Turkey has captured a key aide to Fethullah Gülen, the leader of the Gülenist Terror Organization (FETÖ) in northeastern Trabzon province, a presidency official said on Saturday. Davut (Halis) Hancı, described as Gülen's right-hand man, apparently entered Turkey two days before the failed coup attempt, the presidency official told reporters. Hancı is accused of transferring funds to Gülen.
Separately, the official confirmed that Turkey also detained the son-in-law of Akın Öztürk, a former air force chief already arrested as one of the key suspects in the attempted coup. Lieutenant colonel Hakan Karakuş was detained in Ankara, it said.
FETÖ, also referred to as the Gülen Movement, operates through a secretive structure, with leaders and representatives at the district, provincial and nation-wide levels that act both as insiders and decision-makers steering the movement. They are accused of being behind the July 15 coup attempt, when over 240 people were killed and over a thousand were injured by pro-coup Gülenist soldiers within the military.

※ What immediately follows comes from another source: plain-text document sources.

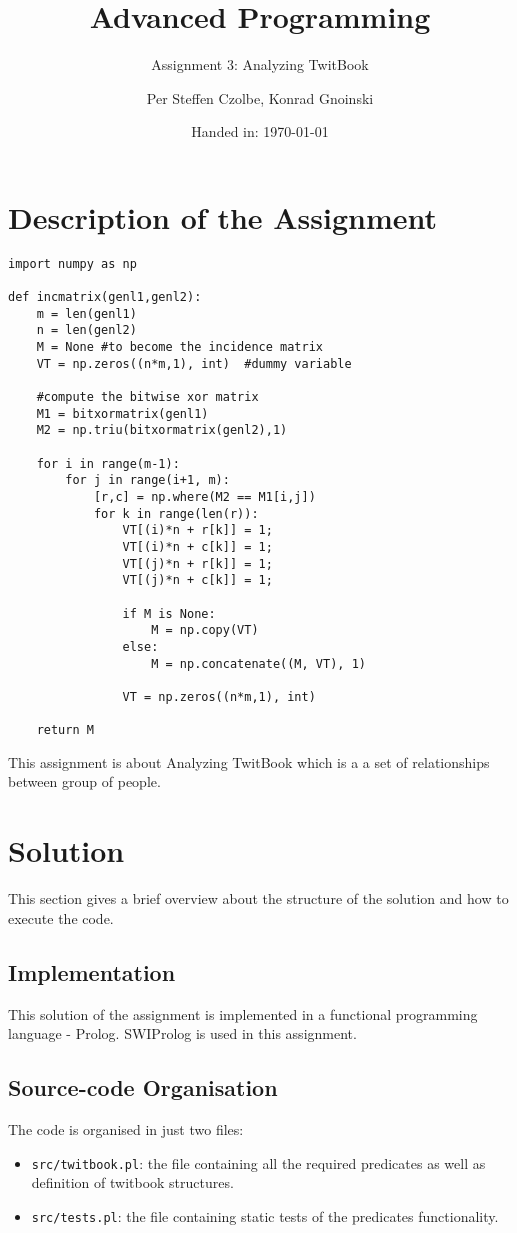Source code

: \documentclass[11pt, a4paper]{article}
\author{Per Steffen Czolbe, Konrad Gnoinski}
\title{Advanced Programming}
\subtitle{Assignment 3: Analyzing TwitBook} %
\date{Handed in: \today}
\begin{document}
\maketitle

\tableofcontents


\section{Description of the Assignment}
\begin{verbatim}
import numpy as np
 
def incmatrix(genl1,genl2):
    m = len(genl1)
    n = len(genl2)
    M = None #to become the incidence matrix
    VT = np.zeros((n*m,1), int)  #dummy variable
 
    #compute the bitwise xor matrix
    M1 = bitxormatrix(genl1)
    M2 = np.triu(bitxormatrix(genl2),1)
 
    for i in range(m-1):
        for j in range(i+1, m):
            [r,c] = np.where(M2 == M1[i,j])
            for k in range(len(r)):
                VT[(i)*n + r[k]] = 1;
                VT[(i)*n + c[k]] = 1;
                VT[(j)*n + r[k]] = 1;
                VT[(j)*n + c[k]] = 1;
                
                if M is None:
                    M = np.copy(VT)
                else:
                    M = np.concatenate((M, VT), 1)
 
                VT = np.zeros((n*m,1), int)
 
    return M
\end{verbatim}

This assignment is about Analyzing TwitBook which is a a set of relationships between group of people. 

\section{Solution}
This section gives a brief overview about the structure of the solution and how to execute the code.

\subsection{Implementation}
This solution of the assignment is implemented in a functional programming language - Prolog. SWIProlog is used in this assignment. 

\subsection{Source-code Organisation}
The code is organised in just two files:
\begin{itemize}
	\item \texttt{src/twitbook.pl}: the file containing all the required predicates as well as definition of twitbook structures. 
	\item \texttt{src/tests.pl}: the file containing static tests of the predicates functionality.
\end{itemize}
\end{document}
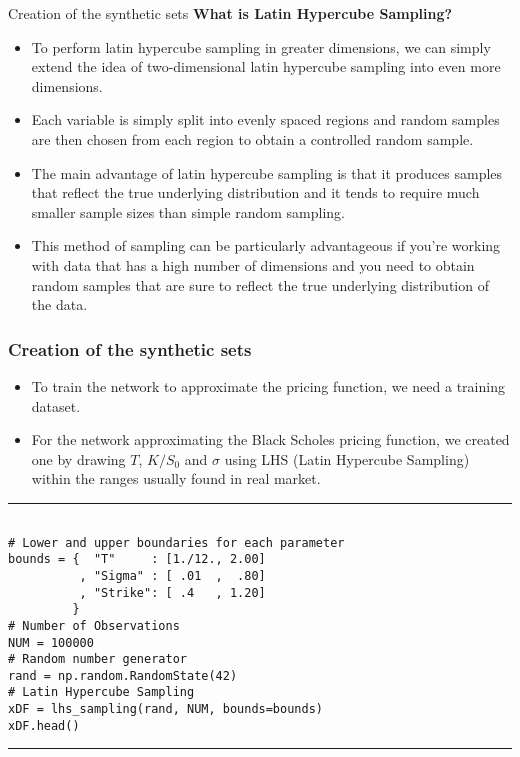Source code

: \documentclass[11pt]{beamer}
\begin{document}
\begin{frame}{Creation of the synthetic sets}
\textbf{What is Latin Hypercube Sampling?}
\begin{itemize}
\item To perform latin hypercube sampling in greater dimensions, we can simply extend the idea of two-dimensional latin hypercube sampling into even more dimensions.

\item Each variable is simply split into evenly spaced regions and random samples are then chosen from each region to obtain a controlled random sample.

\item The main advantage of latin hypercube sampling is that it produces samples that reflect the true underlying distribution and it tends to require much smaller sample sizes than simple random sampling. 

\item This method of sampling can be particularly advantageous if you’re working with data that has a high number of dimensions and you need to obtain random samples that are sure to reflect the true underlying distribution of the data.
\end{itemize}
\end{frame}
\begin{frame}[fragile]
\frametitle{Creation of the synthetic sets}
\begin{itemize}
		\item To train the network to approximate the pricing function, we need a training
dataset. 
\item For the network approximating the Black Scholes pricing function,
we created one by drawing $T$, $K/S_0$ and $\sigma$ using LHS (Latin Hypercube Sampling) within the ranges
usually found in real market.
\end{itemize}
\rule{\textwidth}{1pt}
\scriptsize
\begin{verbatim}

# Lower and upper boundaries for each parameter
bounds = {  "T"     : [1./12., 2.00]
          , "Sigma" : [ .01  ,  .80]
          , "Strike": [ .4   , 1.20]
         }
# Number of Observations
NUM = 100000
# Random number generator
rand = np.random.RandomState(42)
# Latin Hypercube Sampling
xDF = lhs_sampling(rand, NUM, bounds=bounds)
xDF.head()

\end{verbatim}
\rule{\textwidth}{1pt}
\end{frame}
\end{document}
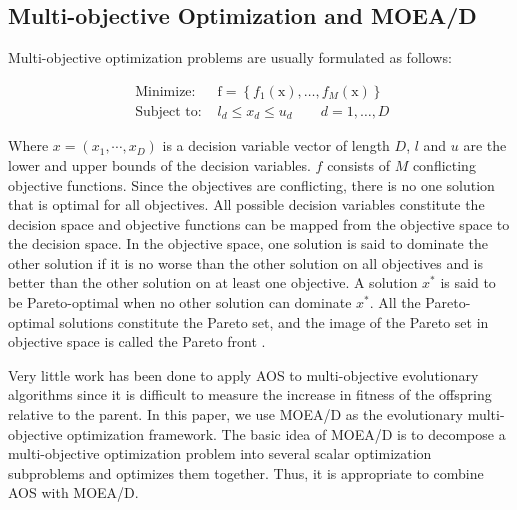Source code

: \documentclass[journal]{IEEEtran}
\begin{document}
\subsection{Multi-objective Optimization and MOEA/D}
Multi-objective optimization problems are usually formulated as follows:

$$
  \begin{array}{ll}
    \text { Minimize: }   & \mathrm{f}=\left\{f_{1}(\mathrm{x}), \ldots, f_{M}(\mathrm{x})\right\} \\
    \text { Subject to: } & l_{d} \leq x_{d} \leq u_{d} \qquad d=1, \ldots, D
  \end{array}
$$

Where $x = (x_1, \cdots , x_D)$ is a decision variable vector of length $D$, $l$ and $u$ are the lower and upper bounds of the decision variables. $f$ consists of $M$ conflicting objective functions. Since the objectives are conflicting, there is no one solution that is optimal for all objectives.
All possible decision variables constitute the decision space and objective functions can be mapped from the objective space to the decision space\cite{gonccalves2017adaptive}. In the objective space, one solution is said to dominate the other solution if it is no worse than the other solution on all objectives and is better than the other solution on at least one objective.
A solution $x^*$ is said to be Pareto-optimal when no other solution can dominate $x^*$. All the Pareto-optimal solutions constitute the Pareto set, and the image of the Pareto set in objective space is called the Pareto front \cite{deb2001multi}.

Very little work has been done to apply AOS to multi-objective evolutionary algorithms since it is difficult to measure the increase in fitness of the offspring relative to the parent.
In this paper, we use MOEA/D \cite{moead} as the evolutionary multi-objective optimization framework. The basic idea of MOEA/D is to decompose a multi-objective optimization problem into several scalar optimization subproblems and optimizes them together. Thus, it is appropriate to combine AOS with MOEA/D.
\end{document}
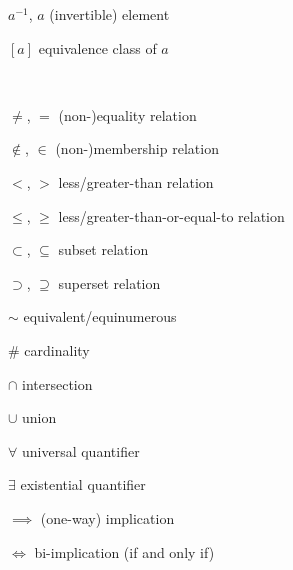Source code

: \documentclass[12pt, oneside]{book}
\begin{document}
\begin{changemargin}{-2cm}{-2cm}
\begin{minipage}[t]{0.6\textwidth}
\medskip

$a^{-1}$, $a$ \hfill (invertible) element\

\medskip

$[a]$ \hfill equivalence class of $a$\

\medskip


\end{minipage}
\begin{minipage}[t]{0.05\textwidth}

${}$\\

\end{minipage}
\begin{minipage}[t]{0.6\textwidth}

$\not =$, $=$ \hfill (non-)equality relation\

\medskip

$\not \in$, $\in$ \hfill (non-)membership relation\

\medskip

$<$, $>$ \hfill less/greater-than relation\

\medskip

$\leq$, $\geq$ \hfill less/greater-than-or-equal-to relation\

\medskip

$\subset$, $\subseteq$ \hfill subset relation\

\medskip

$\supset$, $\supseteq$ \hfill superset relation\ 

\medskip

$\sim$ \hfill equivalent/equinumerous\

\medskip

$\#$ \hfill cardinality\

\medskip

$\cap$ \hfill intersection\

\medskip

$\cup$ \hfill union\

\medskip

$\forall$ \hfill universal quantifier\

\medskip 

$\exists$ \hfill existential quantifier\

\medskip

$\implies$ \hfill  (one-way) implication\

\medskip

$\iff$ \hfill bi-implication (if and only if)\

\medskip


\end{minipage}
\end{changemargin}
\end{document}
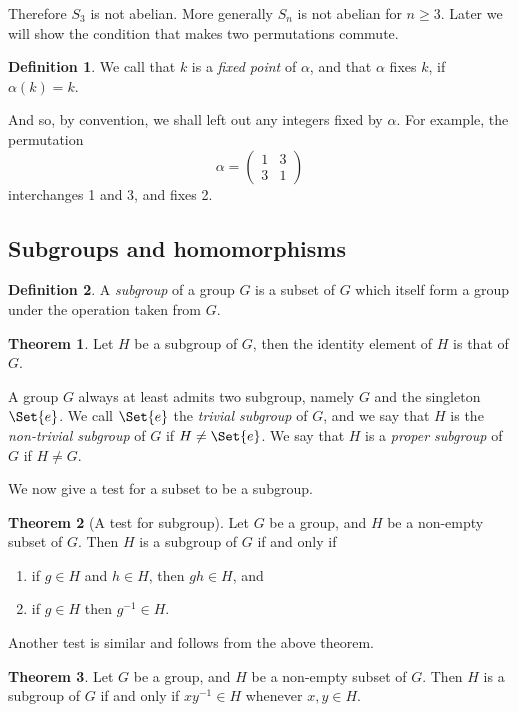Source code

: \documentclass[12pt]{book}
\theoremstyle{definition}
\newtheorem{definition}{Definition}[section]
\newtheorem{theorem}{Theorem}[chapter]
\theoremstyle{remark}
\begin{document}
			Therefore $S_3$ is not abelian. More generally $S_n$ is not abelian for $n \geq 3$. Later we will show the condition that makes two permutations commute.
			\begin{definition}
				We call that $k$ is a \textit{fixed point}  of $\alpha$, and that $\alpha$ fixes $k$, if $\alpha(k) = k$.
			\end{definition}
			 And so, by convention, we shall left out any integers fixed by $\alpha$. For example, the permutation
			 \begin{equation*}
				 \alpha = \begin{pmatrix}
					 1 & 3 \\
					 3 & 1
				 \end{pmatrix}
			 \end{equation*}
			 interchanges 1 and 3, and fixes 2.
	\subsection{Subgroups and homomorphisms}
		\begin{definition}
			A \textit{subgroup} of a group $G$ is a subset of $G$ which itself form a group under the operation taken from $G$.
		\end{definition}
		\begin{theorem}
			Let $H$ be a subgroup of $G$, then the identity element of $H$ is that of $G$.
		\end{theorem}
	
		A group $G$ always at least admits two subgroup, namely $G$ and the singleton $\Set{e}$. We call $\Set{e}$ the \textit{trivial subgroup} of $G$, and we say that $H$ is the \textit{non-trivial subgroup} of $G$ if $H \neq \Set{e}$. We say that $H$ is a \textit{proper subgroup} of $G$ if $H \neq G$.
		
		We now give a test for a subset to be a subgroup.
		
		\begin{theorem}[A test for subgroup]
			Let $G$ be a group, and $H$ be a non-empty subset of $G$. Then $H$ is a subgroup of $G$ if and only if
			\begin{enumerate}
				\item if $g \in H$ and $h \in H$, then $gh \in H$, and
				\item if $g \in H$ then $g^{-1} \in H$.
			\end{enumerate}
		\end{theorem}
		
		Another test is similar and follows from the above theorem.
		\begin{theorem}
			Let $G$ be a group, and $H$ be a non-empty subset of $G$. Then $H$ is a subgroup of $G$ if and only if $xy^{-1} \in H$ whenever $x,y \in H$.
		\end{theorem}
		
\end{document}

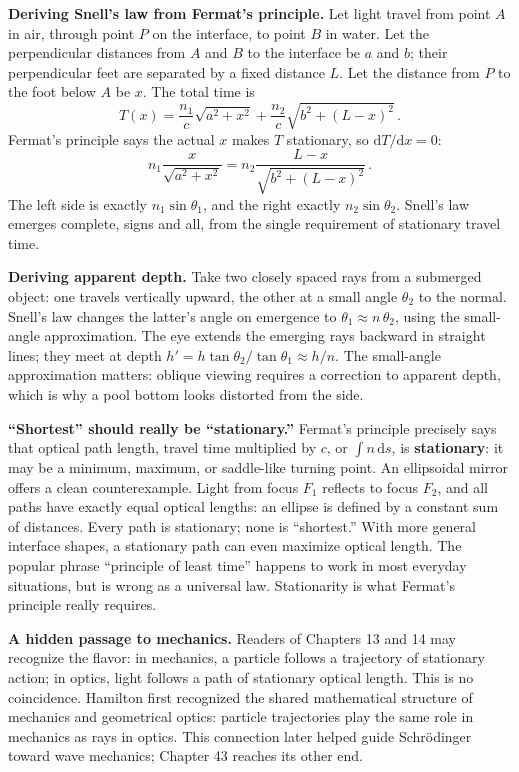 \begin{mathbridge}
\textbf{Deriving Snell's law from Fermat's principle.} Let light travel from point \(A\) in air, through point \(P\) on the interface, to point \(B\) in water. Let the perpendicular distances from \(A\) and \(B\) to the interface be \(a\) and \(b\); their perpendicular feet are separated by a fixed distance \(L\). Let the distance from \(P\) to the foot below \(A\) be \(x\). The total time is
\[
T(x)=\frac{n_1}{c}\sqrt{a^2+x^2}+\frac{n_2}{c}\sqrt{b^2+(L-x)^2}\,.
\]
Fermat's principle says the actual \(x\) makes \(T\) stationary, so \(\mathrm{d}T/\mathrm{d}x=0\):
\[
n_1\frac{x}{\sqrt{a^2+x^2}}=n_2\frac{L-x}{\sqrt{b^2+(L-x)^2}}\,.
\]
The left side is exactly \(n_1\sin\theta_1\), and the right exactly \(n_2\sin\theta_2\). Snell's law emerges complete, signs and all, from the single requirement of stationary travel time.

\textbf{Deriving apparent depth.} Take two closely spaced rays from a submerged object: one travels vertically upward, the other at a small angle \(\theta_2\) to the normal. Snell's law changes the latter's angle on emergence to \(\theta_1\approx n\,\theta_2\), using the small-angle approximation. The eye extends the emerging rays backward in straight lines; they meet at depth \(h'=h\tan\theta_2/\tan\theta_1\approx h/n\). The small-angle approximation matters: oblique viewing requires a correction to apparent depth, which is why a pool bottom looks distorted from the side.
\end{mathbridge}

\begin{challenge}
\textbf{``Shortest'' should really be ``stationary.''} Fermat's principle precisely says that optical path length, travel time multiplied by \(c\), or \(\int n\,\mathrm{d}s\), is \textbf{stationary}: it may be a minimum, maximum, or saddle-like turning point. An ellipsoidal mirror offers a clean counterexample. Light from focus \(F_1\) reflects to focus \(F_2\), and all paths have exactly equal optical lengths: an ellipse is defined by a constant sum of distances. Every path is stationary; none is ``shortest.'' With more general interface shapes, a stationary path can even maximize optical length. The popular phrase ``principle of least time'' happens to work in most everyday situations, but is wrong as a universal law. Stationarity is what Fermat's principle really requires.

\textbf{A hidden passage to mechanics.} Readers of Chapters 13 and 14 may recognize the flavor: in mechanics, a particle follows a trajectory of stationary action; in optics, light follows a path of stationary optical length. This is no coincidence. Hamilton first recognized the shared mathematical structure of mechanics and geometrical optics: particle trajectories play the same role in mechanics as rays in optics. This connection later helped guide Schrödinger toward wave mechanics; Chapter 43 reaches its other end.
\end{challenge}

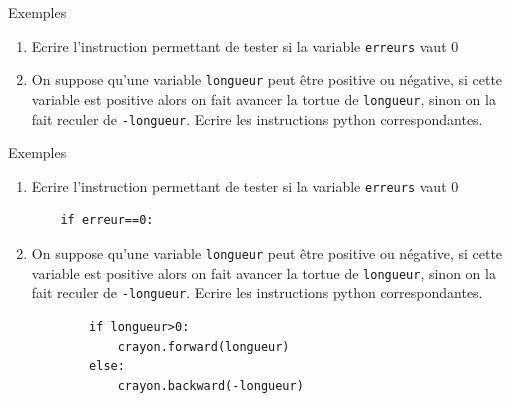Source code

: \documentclass[10pt]{beamer}
\begin{document}
\begin{frame}[fragile]
	\mframe{\Python}
	\begin{exampleblock}{Exemples}
		\begin{enumerate}
			\item<1-> Ecrire l'instruction permettant de tester si la variable {\tt erreurs} vaut 0
			\item<2-> On suppose qu'une variable {\tt longueur} peut être positive ou négative, si cette variable est positive alors on fait avancer la tortue de {\tt longueur}, sinon on la fait reculer de {\tt -longueur}.
			      Ecrire les instructions python correspondantes.
		\end{enumerate}
	\end{exampleblock}
\end{frame}

\begin{frame}[fragile]
	\mframe{\Python}
	\begin{exampleblock}{Exemples}
		\begin{enumerate}
			\item Ecrire l'instruction permettant de tester si la variable {\tt erreurs} vaut 0
			      \begin{lstlisting}
    if erreur==0:
		\end{lstlisting}
			\item On suppose qu'une variable {\tt longueur} peut être positive ou négative, si cette variable est positive alors on fait avancer la tortue de {\tt longueur}, sinon on la fait reculer de {\tt -longueur}.
			      Ecrire les instructions python correspondantes.
			      \begin{lstlisting}
		if longueur>0:
			crayon.forward(longueur)
		else:
			crayon.backward(-longueur)
	\end{lstlisting}
		\end{enumerate}
	\end{exampleblock}
\end{frame}
\end{document}
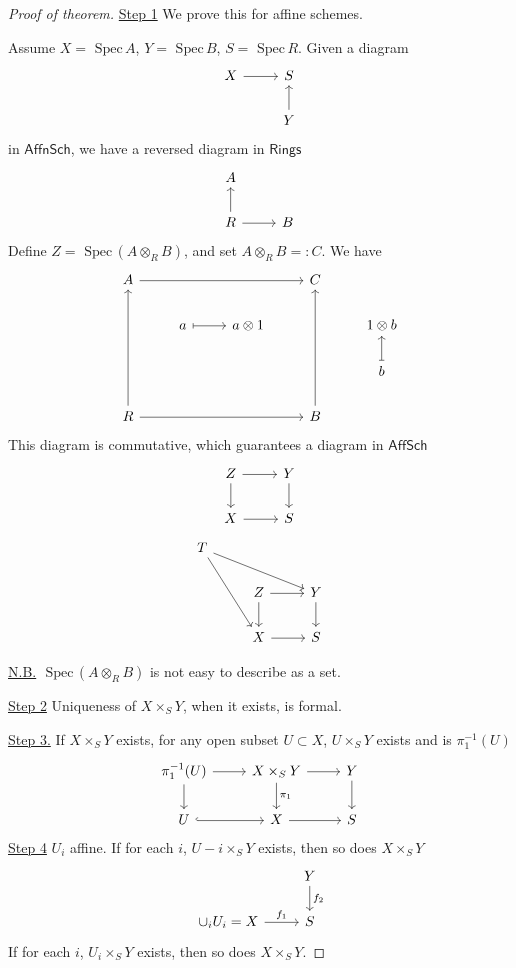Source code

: \documentclass[11pt]{article}
\theoremstyle{definition}
\newcommand{\spec}{\text{ Spec}\,}
\begin{document}
\begin{proof}[Proof of theorem]
\underline{Step 1} We prove this for affine schemes.

Assume $X=\spec A$, $Y=\spec B$, $S=\spec R$. Given  a diagram
$$
\begin{tikzcd}
X \arrow[r] & S \\
 & Y \arrow[u]
\end{tikzcd}
$$
in $\mathsf{AffnSch}$, we have a reversed diagram in $\mathsf{Rings}$
$$
\begin{tikzcd}
A &  \\
R \arrow[u] \arrow[r] & B
\end{tikzcd}
$$
Define $Z=\spec(A\otimes_R B)$, and set $A\otimes_R B=:C$. We have 
$$
\begin{tikzcd}
A \arrow[rrr] &  &  & C &  \\
 & a \arrow[r, maps to] & a\otimes 1 &  & 1\otimes b \\
 &  &  &  & b \arrow[u, maps to] \\
R \arrow[uuu] \arrow[rrr] &  &  & B \arrow[uuu] & 
\end{tikzcd}
$$
This diagram is commutative, which guarantees a diagram in $\mathsf{AffSch}$ 
$$
\begin{tikzcd}
Z \arrow[r] \arrow[d] & Y \arrow[d] \\
X \arrow[r] & S
\end{tikzcd}
$$
$$
\begin{tikzcd}
T \arrow[rdd] \arrow[rrd] &  &  \\
 & Z \arrow[d] \arrow[r] & Y \arrow[d] \\
 & X \arrow[r] & S
\end{tikzcd}
$$

\underline{N.B.} $\spec (A\otimes_R B)$ is not easy to describe as a set.


\underline{Step 2} Uniqueness of $X\times_S Y$, when it  exists, is formal.

\underline{Step 3.} If $X\times_S Y$ exists, for any open subset $U\subset X$, $U\times_S Y$ exists and is $\pi_1^{-1}(U)$
$$
\begin{tikzcd}
\pi_1^{-1}(U) \arrow[d] \arrow[r] & X\times_S Y \arrow[d, "\pi_1"] \arrow[r] & Y \arrow[d] \\
U \arrow[r, hook] & X \arrow[r] & S
\end{tikzcd}
$$
\underline{Step 4} $U_i$ affine. If for each $i$, $U-i\times_S Y$ exists, then so does $X\times_S Y$
$$
\begin{tikzcd}
 & Y \arrow[d, "f_2"] \\
\cup_i U_i=X \arrow[r, "f_1"] & S
\end{tikzcd}
$$
If for each $i$, $U_i\times_S Y$ exists, then so does $X\times_S Y$.


\end{proof}
\end{document}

Gülen is among Turkey's most wanted, with the country exerting a tremendous effort to obtain an international arrest warrant for him. He lives in a compound owned by his movement in Saylorsburg, Pennsylvania. Ankara is seeking to secure his extradition from the U.S and officially submitted the documents for extradition earlier this week.
Gülenists run a vast network of schools around the globe, but are primarily invested in charter schools in the U.S., which receive government funding but operate independently of the public school system. Dozens of schools associated with Gülenists are facing criticism and are under investigation over the alleged misuse of federal grants and the abuse of a visa scheme being used to funnel foreign teachers into charter schools who are brought from Turkey to live in the U.S.
FETÖ, which has seen its members and sympathizers purged from state institutions, including the police and judiciary, was designated by authorities as a national threat, a classification for terrorist organizations.
Gülenists are accused of illegally wiretapping thousands of people, from the prime minister to journalists and other prominent figures. They are also accused of imprisoning critics or anyone seen as an obstacle to the movement's attempts to gain further clout through sham trials. Hundreds of generals, academics and others were detained for years in cases in which they were accused of attempting to stage coups.
It was later revealed that they were detained on charges based on false evidence planted by Gülenist members of law enforcement.